Within the data that follows, how many lines contain the word "Webinar"? Reply with only the number.

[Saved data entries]
========

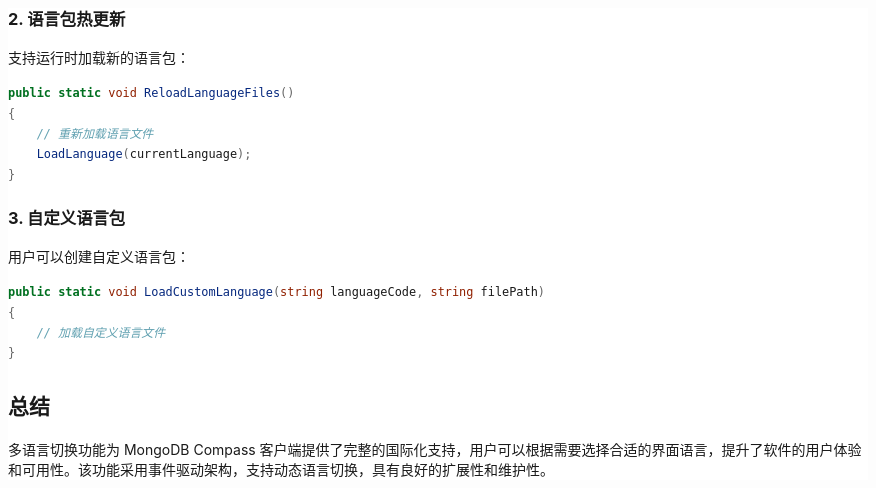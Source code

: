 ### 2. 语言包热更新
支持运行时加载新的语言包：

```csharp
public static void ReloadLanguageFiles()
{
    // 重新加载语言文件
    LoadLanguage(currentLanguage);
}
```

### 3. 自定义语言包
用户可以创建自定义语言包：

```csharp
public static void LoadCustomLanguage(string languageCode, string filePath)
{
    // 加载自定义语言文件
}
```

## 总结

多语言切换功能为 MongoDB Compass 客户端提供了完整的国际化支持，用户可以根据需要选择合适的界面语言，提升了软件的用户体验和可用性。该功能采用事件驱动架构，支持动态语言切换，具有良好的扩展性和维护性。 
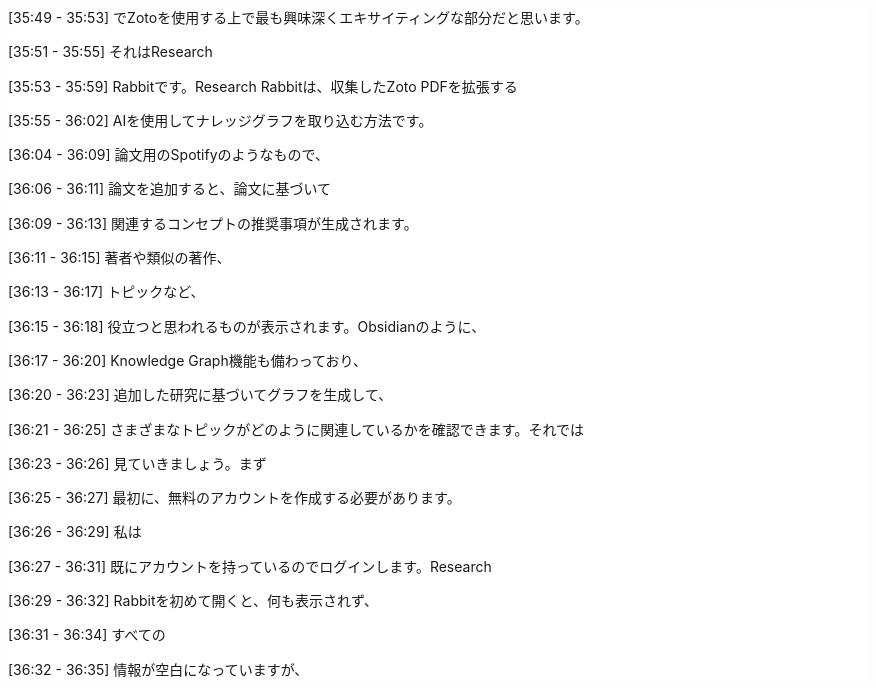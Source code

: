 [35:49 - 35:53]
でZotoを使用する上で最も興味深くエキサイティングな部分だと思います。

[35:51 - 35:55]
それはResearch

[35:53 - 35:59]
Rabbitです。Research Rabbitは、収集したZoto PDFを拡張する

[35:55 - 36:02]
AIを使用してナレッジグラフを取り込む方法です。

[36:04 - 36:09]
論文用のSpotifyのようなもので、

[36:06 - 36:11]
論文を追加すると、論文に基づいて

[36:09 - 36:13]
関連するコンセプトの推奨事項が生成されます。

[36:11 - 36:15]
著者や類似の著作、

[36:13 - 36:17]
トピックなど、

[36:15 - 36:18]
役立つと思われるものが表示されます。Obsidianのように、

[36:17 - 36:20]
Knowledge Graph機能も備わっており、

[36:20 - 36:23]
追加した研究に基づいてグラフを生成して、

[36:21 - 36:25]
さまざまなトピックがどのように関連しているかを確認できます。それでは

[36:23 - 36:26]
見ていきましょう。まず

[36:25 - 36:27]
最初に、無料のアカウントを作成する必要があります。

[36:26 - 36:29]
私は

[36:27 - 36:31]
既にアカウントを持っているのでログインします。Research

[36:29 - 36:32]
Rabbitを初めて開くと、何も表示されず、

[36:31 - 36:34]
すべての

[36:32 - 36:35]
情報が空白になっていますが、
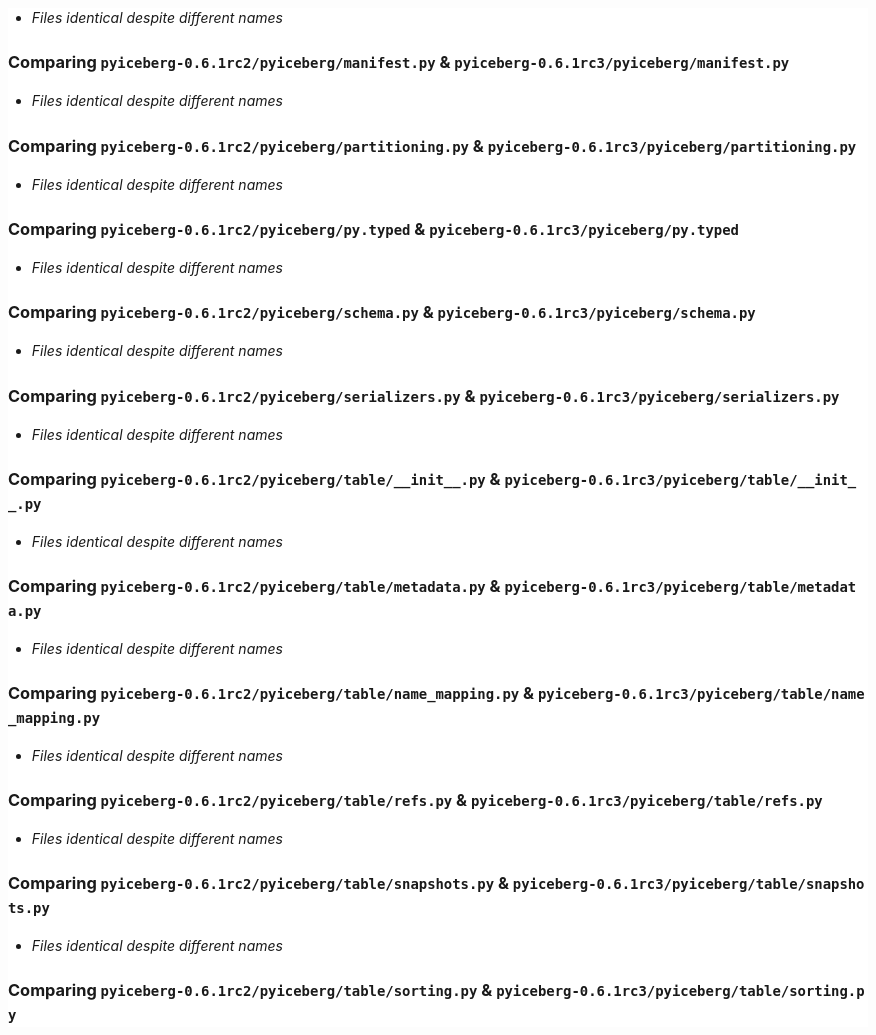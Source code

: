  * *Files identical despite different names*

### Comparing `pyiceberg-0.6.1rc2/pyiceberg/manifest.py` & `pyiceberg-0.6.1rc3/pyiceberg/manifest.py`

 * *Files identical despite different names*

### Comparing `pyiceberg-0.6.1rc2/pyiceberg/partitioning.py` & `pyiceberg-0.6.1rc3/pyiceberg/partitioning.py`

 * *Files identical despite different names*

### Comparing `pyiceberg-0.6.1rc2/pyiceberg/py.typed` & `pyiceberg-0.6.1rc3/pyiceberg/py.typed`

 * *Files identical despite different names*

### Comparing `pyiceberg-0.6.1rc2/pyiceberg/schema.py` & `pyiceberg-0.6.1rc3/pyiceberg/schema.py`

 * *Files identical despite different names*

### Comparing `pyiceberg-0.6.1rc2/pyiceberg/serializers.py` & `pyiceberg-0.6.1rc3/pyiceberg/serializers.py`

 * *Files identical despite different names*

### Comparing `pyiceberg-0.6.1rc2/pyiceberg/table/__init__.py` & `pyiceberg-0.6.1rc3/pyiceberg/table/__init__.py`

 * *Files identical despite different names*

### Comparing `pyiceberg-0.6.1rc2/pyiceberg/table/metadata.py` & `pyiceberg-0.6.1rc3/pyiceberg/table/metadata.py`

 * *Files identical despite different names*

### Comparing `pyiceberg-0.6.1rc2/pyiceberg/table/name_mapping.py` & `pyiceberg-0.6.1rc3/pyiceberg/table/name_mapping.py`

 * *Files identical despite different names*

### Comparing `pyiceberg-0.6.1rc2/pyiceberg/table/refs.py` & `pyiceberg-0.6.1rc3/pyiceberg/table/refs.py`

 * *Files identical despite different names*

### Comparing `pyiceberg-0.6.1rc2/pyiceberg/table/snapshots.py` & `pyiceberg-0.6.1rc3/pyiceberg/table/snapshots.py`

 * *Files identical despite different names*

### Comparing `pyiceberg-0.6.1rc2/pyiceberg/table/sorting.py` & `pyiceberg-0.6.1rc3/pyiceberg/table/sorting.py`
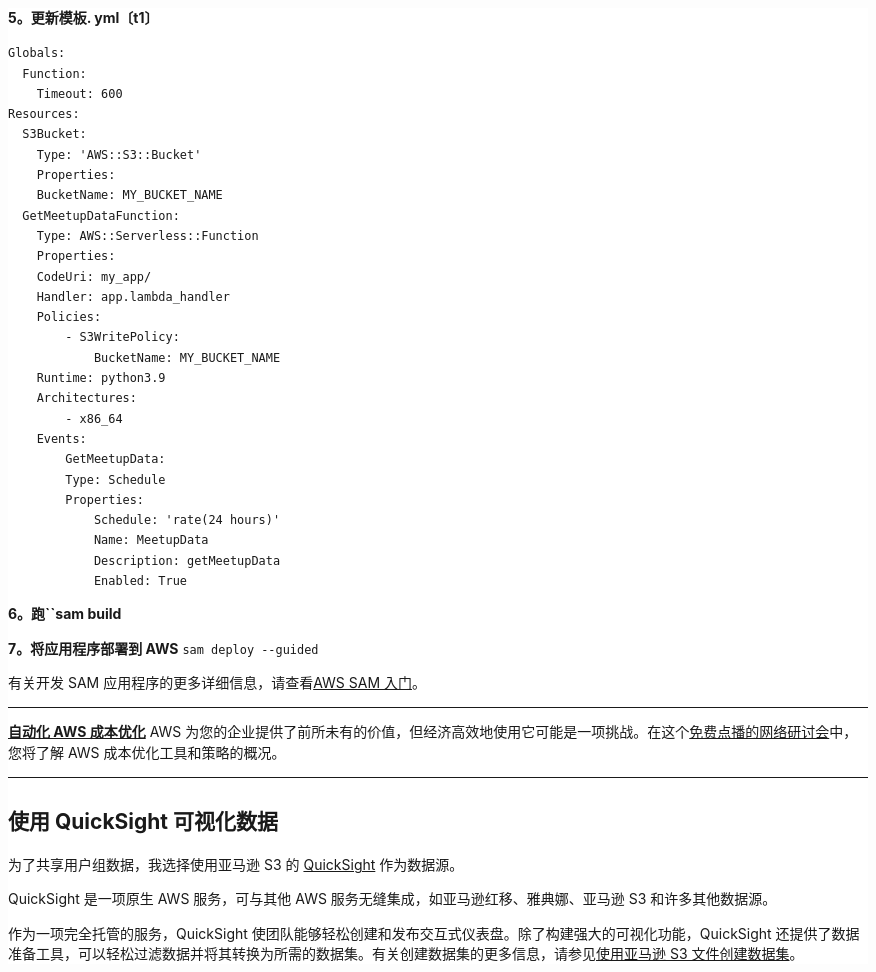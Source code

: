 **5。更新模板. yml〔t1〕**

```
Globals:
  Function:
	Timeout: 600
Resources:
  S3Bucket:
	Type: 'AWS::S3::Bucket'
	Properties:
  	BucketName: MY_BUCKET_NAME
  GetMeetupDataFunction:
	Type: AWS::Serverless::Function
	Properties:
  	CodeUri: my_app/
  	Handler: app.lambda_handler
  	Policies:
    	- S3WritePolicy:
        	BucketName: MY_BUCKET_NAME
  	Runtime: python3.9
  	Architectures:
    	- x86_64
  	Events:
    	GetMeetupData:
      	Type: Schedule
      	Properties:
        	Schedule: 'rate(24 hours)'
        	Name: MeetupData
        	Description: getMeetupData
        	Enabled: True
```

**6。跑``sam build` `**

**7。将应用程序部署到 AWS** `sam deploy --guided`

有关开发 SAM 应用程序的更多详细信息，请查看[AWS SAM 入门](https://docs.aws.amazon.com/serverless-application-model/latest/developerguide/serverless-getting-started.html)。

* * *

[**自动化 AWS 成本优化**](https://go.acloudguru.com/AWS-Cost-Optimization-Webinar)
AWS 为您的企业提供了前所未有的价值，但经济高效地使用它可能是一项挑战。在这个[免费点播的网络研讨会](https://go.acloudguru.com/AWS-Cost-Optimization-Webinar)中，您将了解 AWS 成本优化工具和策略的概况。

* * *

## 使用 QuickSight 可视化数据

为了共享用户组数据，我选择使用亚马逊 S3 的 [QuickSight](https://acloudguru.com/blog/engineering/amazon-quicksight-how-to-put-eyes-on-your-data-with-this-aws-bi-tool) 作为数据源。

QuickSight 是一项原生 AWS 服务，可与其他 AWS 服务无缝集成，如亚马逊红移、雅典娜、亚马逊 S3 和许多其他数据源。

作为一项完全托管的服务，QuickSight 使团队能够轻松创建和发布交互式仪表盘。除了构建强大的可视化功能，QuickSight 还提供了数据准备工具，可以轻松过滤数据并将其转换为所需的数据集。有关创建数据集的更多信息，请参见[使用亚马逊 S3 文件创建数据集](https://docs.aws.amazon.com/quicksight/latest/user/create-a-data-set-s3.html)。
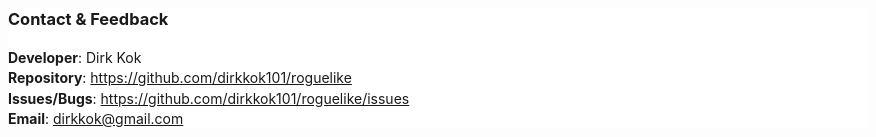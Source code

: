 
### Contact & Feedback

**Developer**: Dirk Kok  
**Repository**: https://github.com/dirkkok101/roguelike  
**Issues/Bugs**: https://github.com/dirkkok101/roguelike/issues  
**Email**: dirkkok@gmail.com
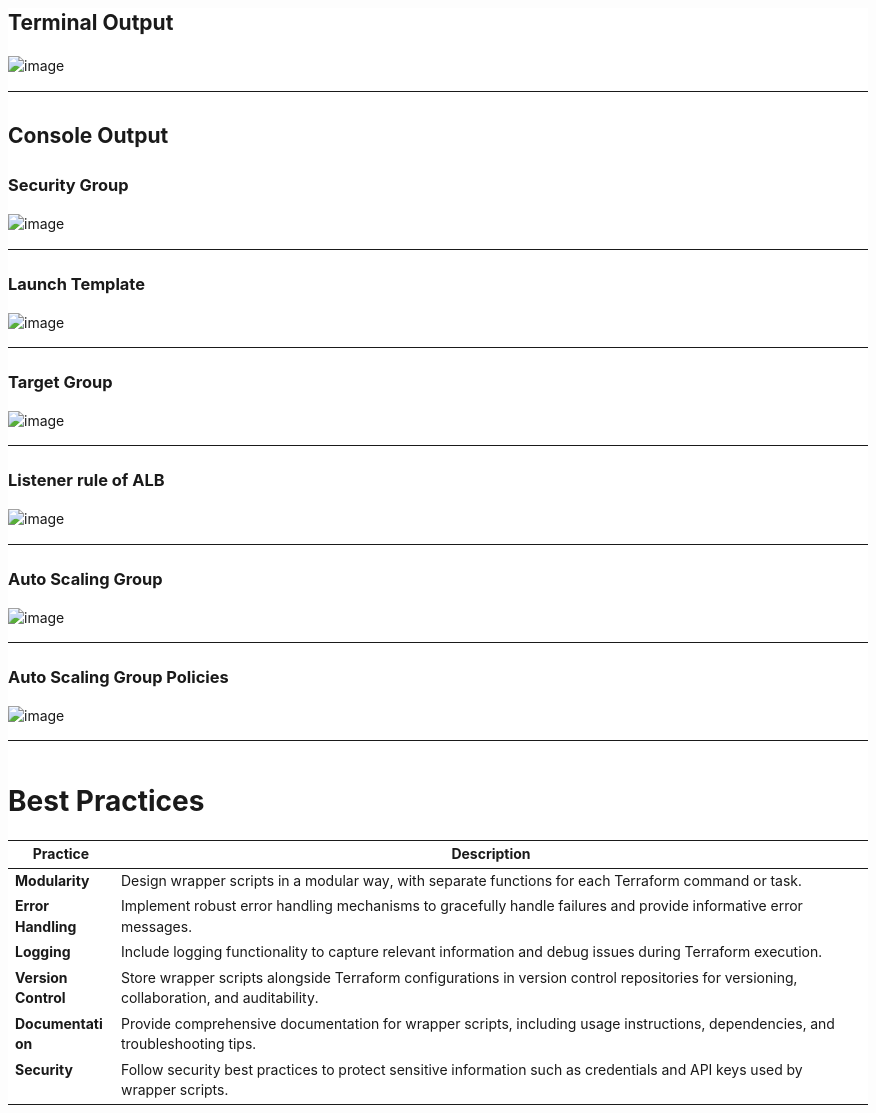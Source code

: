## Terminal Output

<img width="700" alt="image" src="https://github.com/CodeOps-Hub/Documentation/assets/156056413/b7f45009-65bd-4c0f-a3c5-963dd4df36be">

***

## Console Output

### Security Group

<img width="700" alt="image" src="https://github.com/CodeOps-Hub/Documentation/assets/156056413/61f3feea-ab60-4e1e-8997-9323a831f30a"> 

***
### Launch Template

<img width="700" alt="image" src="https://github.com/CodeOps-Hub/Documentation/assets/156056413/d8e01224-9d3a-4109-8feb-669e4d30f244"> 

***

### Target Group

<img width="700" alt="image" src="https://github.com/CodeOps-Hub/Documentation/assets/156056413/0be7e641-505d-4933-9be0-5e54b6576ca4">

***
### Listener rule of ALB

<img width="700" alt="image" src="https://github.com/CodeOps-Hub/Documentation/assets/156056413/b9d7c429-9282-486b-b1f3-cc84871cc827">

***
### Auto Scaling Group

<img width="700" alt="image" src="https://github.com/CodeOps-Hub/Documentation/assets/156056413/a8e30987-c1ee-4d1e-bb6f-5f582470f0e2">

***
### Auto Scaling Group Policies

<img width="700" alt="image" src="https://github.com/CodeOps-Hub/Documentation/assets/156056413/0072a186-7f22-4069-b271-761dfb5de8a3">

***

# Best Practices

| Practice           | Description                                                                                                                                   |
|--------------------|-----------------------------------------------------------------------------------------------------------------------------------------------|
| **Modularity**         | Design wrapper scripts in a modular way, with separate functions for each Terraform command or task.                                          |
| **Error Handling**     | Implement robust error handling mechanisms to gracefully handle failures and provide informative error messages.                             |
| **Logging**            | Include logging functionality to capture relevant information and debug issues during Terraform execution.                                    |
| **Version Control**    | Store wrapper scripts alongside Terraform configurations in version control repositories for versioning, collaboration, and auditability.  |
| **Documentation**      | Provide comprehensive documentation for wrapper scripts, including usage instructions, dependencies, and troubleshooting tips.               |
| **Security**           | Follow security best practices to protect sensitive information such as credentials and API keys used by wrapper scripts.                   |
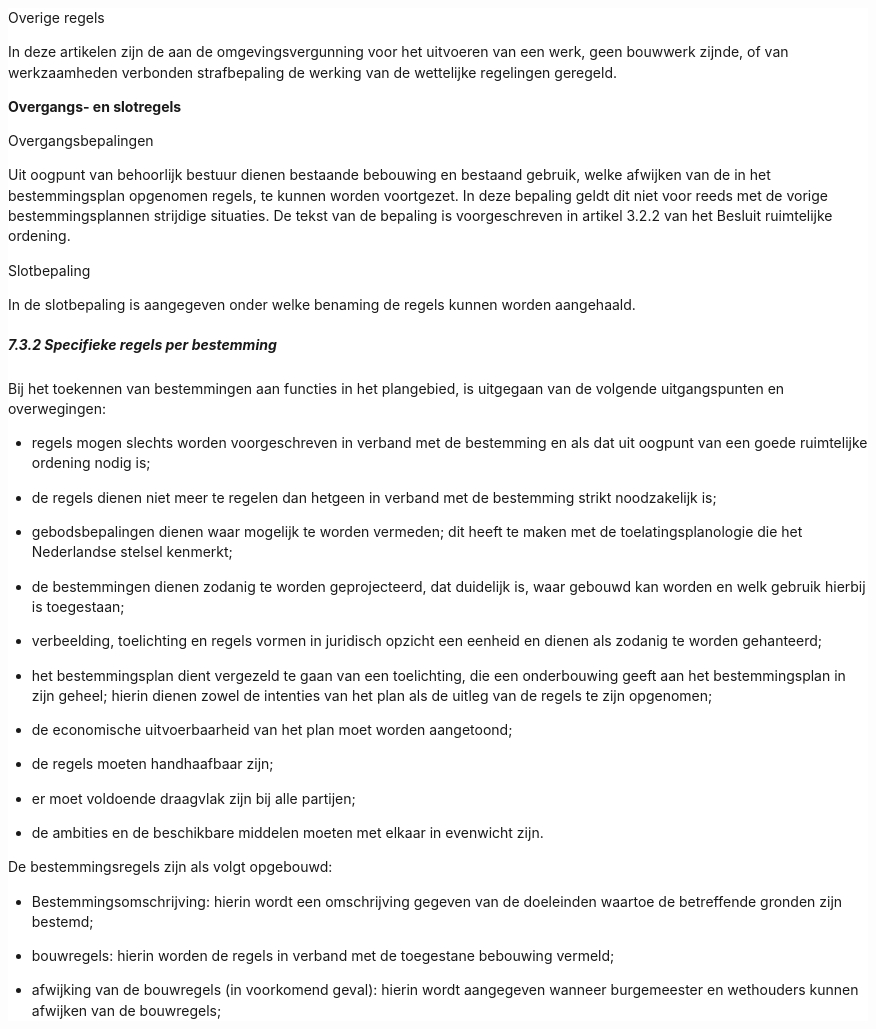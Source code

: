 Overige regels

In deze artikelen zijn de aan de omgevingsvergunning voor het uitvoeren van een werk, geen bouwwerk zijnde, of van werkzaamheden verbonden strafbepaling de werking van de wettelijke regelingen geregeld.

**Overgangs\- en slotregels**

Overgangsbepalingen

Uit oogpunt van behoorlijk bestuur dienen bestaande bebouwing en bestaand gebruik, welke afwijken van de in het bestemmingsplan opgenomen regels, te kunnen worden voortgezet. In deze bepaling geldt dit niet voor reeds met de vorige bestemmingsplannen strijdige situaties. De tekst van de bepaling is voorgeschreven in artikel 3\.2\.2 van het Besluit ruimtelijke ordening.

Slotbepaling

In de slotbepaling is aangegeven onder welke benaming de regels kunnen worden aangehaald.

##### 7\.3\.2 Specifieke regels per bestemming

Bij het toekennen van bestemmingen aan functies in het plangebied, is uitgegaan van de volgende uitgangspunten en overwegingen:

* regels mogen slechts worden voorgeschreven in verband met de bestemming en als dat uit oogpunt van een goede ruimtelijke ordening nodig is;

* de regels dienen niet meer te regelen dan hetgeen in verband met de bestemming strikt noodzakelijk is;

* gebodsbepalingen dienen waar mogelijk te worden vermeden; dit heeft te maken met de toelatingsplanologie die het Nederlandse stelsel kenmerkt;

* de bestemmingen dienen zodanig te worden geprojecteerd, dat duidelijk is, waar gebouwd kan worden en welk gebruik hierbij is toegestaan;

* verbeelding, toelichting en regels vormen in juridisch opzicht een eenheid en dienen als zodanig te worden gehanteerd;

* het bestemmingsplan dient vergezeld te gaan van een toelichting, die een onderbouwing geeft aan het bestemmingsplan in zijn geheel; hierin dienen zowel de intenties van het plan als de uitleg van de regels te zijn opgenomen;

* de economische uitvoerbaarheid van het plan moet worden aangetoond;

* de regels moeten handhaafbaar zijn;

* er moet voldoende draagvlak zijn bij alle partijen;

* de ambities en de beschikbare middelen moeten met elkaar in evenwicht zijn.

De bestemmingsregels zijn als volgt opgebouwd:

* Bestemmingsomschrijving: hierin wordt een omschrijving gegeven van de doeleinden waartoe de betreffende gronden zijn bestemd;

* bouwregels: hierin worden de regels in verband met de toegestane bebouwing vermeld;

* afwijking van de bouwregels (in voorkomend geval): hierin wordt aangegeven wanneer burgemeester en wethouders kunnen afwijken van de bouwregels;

========

# FINISHED TASK
2